DATA ::
________________________
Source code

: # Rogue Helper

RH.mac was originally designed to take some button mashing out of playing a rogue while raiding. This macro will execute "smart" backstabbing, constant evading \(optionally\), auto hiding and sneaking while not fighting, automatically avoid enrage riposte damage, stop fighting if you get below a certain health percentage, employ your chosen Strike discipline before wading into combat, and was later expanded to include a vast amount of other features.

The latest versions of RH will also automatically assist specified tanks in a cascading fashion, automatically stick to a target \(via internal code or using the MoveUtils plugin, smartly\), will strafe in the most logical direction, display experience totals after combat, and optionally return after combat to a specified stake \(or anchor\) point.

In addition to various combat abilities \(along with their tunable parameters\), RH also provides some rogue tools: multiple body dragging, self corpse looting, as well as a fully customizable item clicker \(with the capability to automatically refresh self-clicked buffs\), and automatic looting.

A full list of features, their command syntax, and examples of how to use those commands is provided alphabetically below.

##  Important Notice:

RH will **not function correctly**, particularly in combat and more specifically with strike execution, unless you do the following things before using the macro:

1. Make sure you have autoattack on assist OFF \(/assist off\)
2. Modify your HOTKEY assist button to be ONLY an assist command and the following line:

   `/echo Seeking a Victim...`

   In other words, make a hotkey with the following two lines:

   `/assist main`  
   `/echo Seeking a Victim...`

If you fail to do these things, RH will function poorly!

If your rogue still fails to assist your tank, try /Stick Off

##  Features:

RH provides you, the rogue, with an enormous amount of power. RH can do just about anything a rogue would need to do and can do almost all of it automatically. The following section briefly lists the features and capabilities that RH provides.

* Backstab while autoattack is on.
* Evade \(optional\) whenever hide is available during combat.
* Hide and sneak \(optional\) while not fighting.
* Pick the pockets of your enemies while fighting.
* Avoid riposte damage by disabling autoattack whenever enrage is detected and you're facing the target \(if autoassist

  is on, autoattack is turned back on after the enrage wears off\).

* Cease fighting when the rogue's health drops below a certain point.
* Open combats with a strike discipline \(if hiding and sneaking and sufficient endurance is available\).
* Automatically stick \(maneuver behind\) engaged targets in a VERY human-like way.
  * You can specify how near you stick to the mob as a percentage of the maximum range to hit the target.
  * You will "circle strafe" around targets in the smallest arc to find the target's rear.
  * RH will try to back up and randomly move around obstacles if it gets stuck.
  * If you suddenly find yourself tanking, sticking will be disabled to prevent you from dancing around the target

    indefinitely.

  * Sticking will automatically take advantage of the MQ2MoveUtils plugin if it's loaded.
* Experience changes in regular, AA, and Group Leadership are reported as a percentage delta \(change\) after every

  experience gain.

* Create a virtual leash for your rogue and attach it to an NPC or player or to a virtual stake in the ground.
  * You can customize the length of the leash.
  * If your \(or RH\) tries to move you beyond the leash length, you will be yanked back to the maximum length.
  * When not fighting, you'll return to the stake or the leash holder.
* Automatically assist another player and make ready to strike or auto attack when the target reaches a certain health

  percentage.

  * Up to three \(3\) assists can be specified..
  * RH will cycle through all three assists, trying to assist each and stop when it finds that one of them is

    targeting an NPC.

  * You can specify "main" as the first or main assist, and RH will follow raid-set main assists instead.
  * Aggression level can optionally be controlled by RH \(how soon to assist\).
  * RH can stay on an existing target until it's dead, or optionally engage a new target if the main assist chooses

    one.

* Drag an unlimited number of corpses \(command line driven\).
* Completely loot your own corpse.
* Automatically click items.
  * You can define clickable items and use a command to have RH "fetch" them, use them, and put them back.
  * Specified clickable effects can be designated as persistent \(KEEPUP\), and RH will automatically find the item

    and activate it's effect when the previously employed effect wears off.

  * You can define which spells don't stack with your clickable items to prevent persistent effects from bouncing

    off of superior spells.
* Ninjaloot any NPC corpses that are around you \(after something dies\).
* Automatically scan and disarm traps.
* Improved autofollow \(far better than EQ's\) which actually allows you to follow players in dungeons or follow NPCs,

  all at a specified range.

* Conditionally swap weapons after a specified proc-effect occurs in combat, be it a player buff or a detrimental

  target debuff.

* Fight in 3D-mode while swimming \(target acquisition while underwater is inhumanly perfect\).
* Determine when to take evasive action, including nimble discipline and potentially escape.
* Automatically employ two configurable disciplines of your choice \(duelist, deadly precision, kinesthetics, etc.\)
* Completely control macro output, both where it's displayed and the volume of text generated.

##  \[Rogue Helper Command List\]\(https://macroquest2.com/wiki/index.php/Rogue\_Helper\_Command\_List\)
________________________
Extract the lines of the preceding material that run from the line with "endurance is available\)." through the line with "indefinitely.", inclusive, reproducing them exactly and adding nothing.

WRITTEN SOLUTION ::
* Open combats with a strike discipline \(if hiding and sneaking and sufficient endurance is available\).
* Automatically stick \(maneuver behind\) engaged targets in a VERY human-like way.
  * You can specify how near you stick to the mob as a percentage of the maximum range to hit the target.
  * You will "circle strafe" around targets in the smallest arc to find the target's rear.
  * RH will try to back up and randomly move around obstacles if it gets stuck.
  * If you suddenly find yourself tanking, sticking will be disabled to prevent you from dancing around the target

    indefinitely.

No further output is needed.